Mueller Report Ends a Shameful Period for the Press

The Mueller report’s categorical statement that Donald Trump and his campaign did not collude with Russia ends one of the most shameful periods in modern American journalism, one that rivals the mindless cheerleading for the Iraq War by most of the press. It further erodes and may prove fatal to the credibility of a press that has steadfastly rendered most of the country invisible and functions as little more than an array of gossiping courtiers to the elites.


“ ‘[T]he investigation did not establish that members of the Trump Campaign conspired or coordinated with the Russian government in its election interference activities,’ ” the report by special counsel Robert Mueller says, according to a direct quotation given in an official letter by U.S. Attorney General William Barr.


The charge that Russia stole the 2016 presidential election, that Vladimir Putin has secret “pee tapes” of Trump cavorting in a Moscow hotel with prostitutes or that Trump has been a longtime “Kremlin agent,” repeated by reporters whose work I admired in the past, is demagoguery as pernicious as the vile taunts and racist tropes that come out of the White House. The press endlessly repeated such allegations while ignoring the expanding social inequality and suffering of a country where half the population lives in poverty, as well as the collapse of our democratic institutions. These facts, not Russian manipulation, saw enraged American voters elect a demagogue who at least belittles the elites, including those in the press, who sold them out. The charge that Trump was a tool of Russia is entertaining. It attracts billions in advertising dollars. It allows the press to posture as a moral crusader. But over the past three years this obsession blotted out most of the real crimes committed by this administration and the reality most Americans endure.

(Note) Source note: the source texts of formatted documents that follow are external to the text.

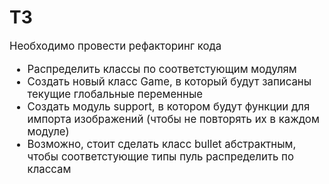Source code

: # ТЗ

<big>Необходимо провести рефакторинг кода

- Распределить классы по соответстующим модулям
- Создать новый класс Game, в который будут записаны текущие глобальные переменные
- Создать модуль support, в котором будут функции для импорта изображений (чтобы не повторять их в каждом модуле)
- Возможно, стоит сделать класс bullet абстрактным, чтобы соответстующие типы пуль распределить по классам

The mainstream press, owned by the corporations that have extinguished the democratic state and are fleecing the public, as well as destroying the ecosystem on which we depend for life, does not hold its employers to account. The empty chatter about Russia, including in The New York Times, exposes the bankruptcy of the U.S. media. MSNBC and CNN, which long ago abandoned journalism for entertainment, have breathlessly clogged the airwaves with ridiculous conspiracy theories and fantasies and used them to justify a faux crusade.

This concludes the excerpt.